When appointees to a Federal level judgeship are sworn in each and every one of them swears an Oath, “I, _________, do solemnly swear (or affirm) that I will administer justice without respect to persons, and do equal right to the poor and to the rich, and that I will faithfully and impartially discharge and perform all the duties incumbent upon me as _________ under the Constitution and laws of the United States. So help me God.”
Faithfully and impartially.
How can changing or altering our very Supreme Law of the Land, or any other extant law, be considered faithful or impartial?
At best, doing so is criminal.
There are myriad examples but there will only be a few here, which happen to be fairly recent and some of the worst in terms of altering what our Constitution or laws state.
The U.S. Court of Appeals for the Third Circuit decided that the New Jersey ban on “high capacity” magazines “does not unconstitutionally burden the Second Amendment’s right to self-defense in the home.”
Where does 2A say anything about “home?”
The Second Amendment reads: "A well regulated militia being necessary to the security of a free state, the right of the people to keep and bear arms shall not be infringed."
George Mason, Father of the Bill of Rights and co-author of 2A wrote, “That the people have a Right to mass and to bear arms; that a well regulated militia composed of the Body of the people, trained to arms, is the proper natural and safe defense of a free state, that standing armies, in time of peace, are dangerous to liberty, and therefore ought to be avoided.”
Notice that both he and the amendment refer to defense of a free state, NOT a free home. The Third Circuit is guilty of violating their Oath of office.
The next example comes from the Northern District of California where Federal District Judge Jon Tigar blocked President Trump’s Executive Order on immigration. Tigar insists that illegal immigrants have a legal and legitimate pathway to demand asylum. He even stated they can demand this even if they have no real claim.
The U.S. may, per our current laws, grant refugee or asylum status to immigrants. May.

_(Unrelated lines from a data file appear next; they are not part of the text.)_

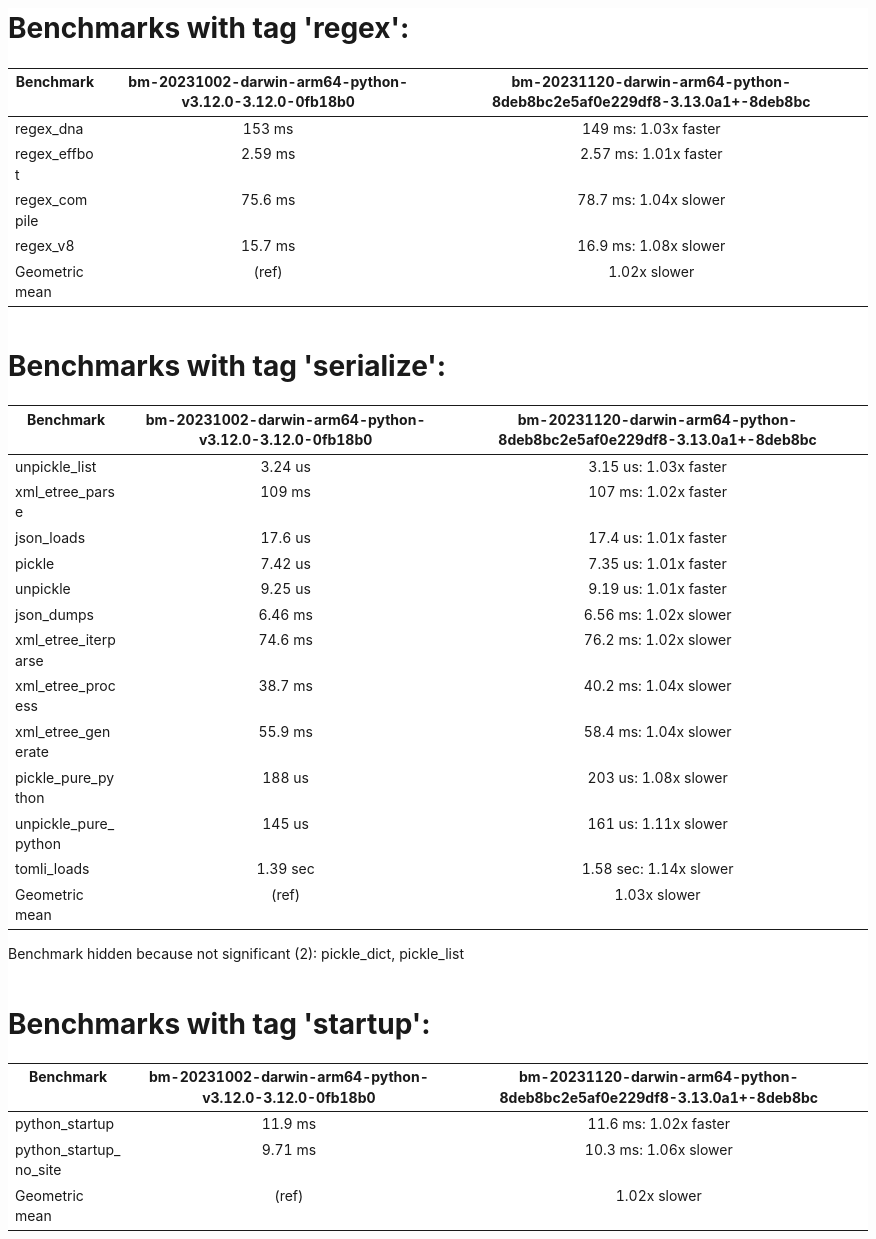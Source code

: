 Benchmarks with tag 'regex':
============================

| Benchmark      | bm-20231002-darwin-arm64-python-v3.12.0-3.12.0-0fb18b0 | bm-20231120-darwin-arm64-python-8deb8bc2e5af0e229df8-3.13.0a1+-8deb8bc |
|----------------|:------------------------------------------------------:|:----------------------------------------------------------------------:|
| regex_dna      | 153 ms                                                 | 149 ms: 1.03x faster                                                   |
| regex_effbot   | 2.59 ms                                                | 2.57 ms: 1.01x faster                                                  |
| regex_compile  | 75.6 ms                                                | 78.7 ms: 1.04x slower                                                  |
| regex_v8       | 15.7 ms                                                | 16.9 ms: 1.08x slower                                                  |
| Geometric mean | (ref)                                                  | 1.02x slower                                                           |

Benchmarks with tag 'serialize':
================================

| Benchmark            | bm-20231002-darwin-arm64-python-v3.12.0-3.12.0-0fb18b0 | bm-20231120-darwin-arm64-python-8deb8bc2e5af0e229df8-3.13.0a1+-8deb8bc |
|----------------------|:------------------------------------------------------:|:----------------------------------------------------------------------:|
| unpickle_list        | 3.24 us                                                | 3.15 us: 1.03x faster                                                  |
| xml_etree_parse      | 109 ms                                                 | 107 ms: 1.02x faster                                                   |
| json_loads           | 17.6 us                                                | 17.4 us: 1.01x faster                                                  |
| pickle               | 7.42 us                                                | 7.35 us: 1.01x faster                                                  |
| unpickle             | 9.25 us                                                | 9.19 us: 1.01x faster                                                  |
| json_dumps           | 6.46 ms                                                | 6.56 ms: 1.02x slower                                                  |
| xml_etree_iterparse  | 74.6 ms                                                | 76.2 ms: 1.02x slower                                                  |
| xml_etree_process    | 38.7 ms                                                | 40.2 ms: 1.04x slower                                                  |
| xml_etree_generate   | 55.9 ms                                                | 58.4 ms: 1.04x slower                                                  |
| pickle_pure_python   | 188 us                                                 | 203 us: 1.08x slower                                                   |
| unpickle_pure_python | 145 us                                                 | 161 us: 1.11x slower                                                   |
| tomli_loads          | 1.39 sec                                               | 1.58 sec: 1.14x slower                                                 |
| Geometric mean       | (ref)                                                  | 1.03x slower                                                           |

Benchmark hidden because not significant (2): pickle_dict, pickle_list

Benchmarks with tag 'startup':
==============================

| Benchmark              | bm-20231002-darwin-arm64-python-v3.12.0-3.12.0-0fb18b0 | bm-20231120-darwin-arm64-python-8deb8bc2e5af0e229df8-3.13.0a1+-8deb8bc |
|------------------------|:------------------------------------------------------:|:----------------------------------------------------------------------:|
| python_startup         | 11.9 ms                                                | 11.6 ms: 1.02x faster                                                  |
| python_startup_no_site | 9.71 ms                                                | 10.3 ms: 1.06x slower                                                  |
| Geometric mean         | (ref)                                                  | 1.02x slower                                                           |
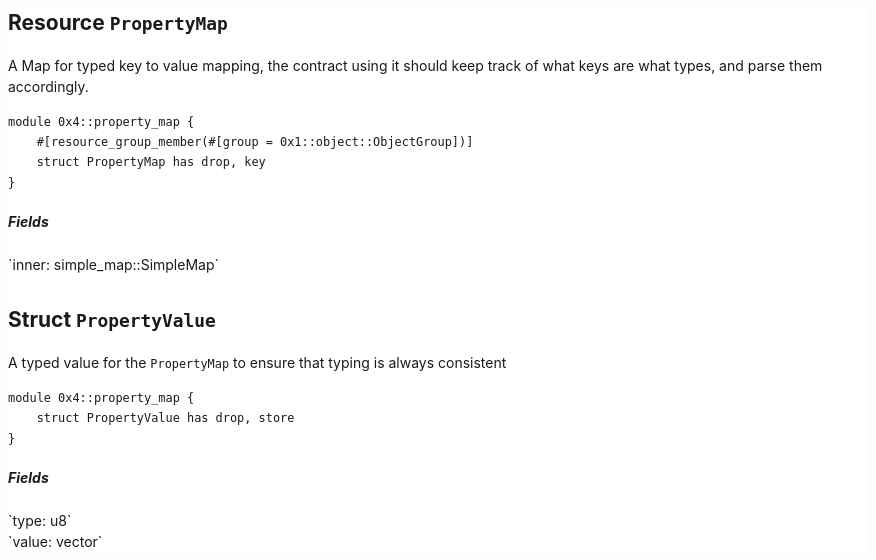 
<a id="0x4_property_map_PropertyMap"></a>

## Resource `PropertyMap`

A Map for typed key to value mapping, the contract using it
should keep track of what keys are what types, and parse them accordingly.


```move
module 0x4::property_map {
    #[resource_group_member(#[group = 0x1::object::ObjectGroup])]
    struct PropertyMap has drop, key
}
```


##### Fields


<dl>
<dt>
`inner: simple_map::SimpleMap<string::String, property_map::PropertyValue>`
</dt>
<dd>

</dd>
</dl>


<a id="0x4_property_map_PropertyValue"></a>

## Struct `PropertyValue`

A typed value for the `PropertyMap` to ensure that typing is always consistent


```move
module 0x4::property_map {
    struct PropertyValue has drop, store
}
```


##### Fields


<dl>
<dt>
`type: u8`
</dt>
<dd>

</dd>
<dt>
`value: vector<u8>`
</dt>
<dd>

U.S. laws say that immigrants seeking asylum may be granted protection when three conditions are met: 1) Meet the definition of refugee, 2) Are already in the United States and 3) Are seeking admission at a port of entry.
Nowhere do our laws state that illegal persons can demand asylum and we must give it to them. Especially when dealing with thousands who were not fleeing for their lives, nor were they being persecuted. And they were not in the USA, but in Mexico.
Judges are supposed to uphold the law. Tigar did not.
Then there was U.S. District Judge Derrick Watson who placed an emergency stop on the second of President Trump’s travel bans, in response to a lawsuit filed in Hawaii which alleges the order discriminates against Muslims and is, therefore, a violation of the U.S. Constitution.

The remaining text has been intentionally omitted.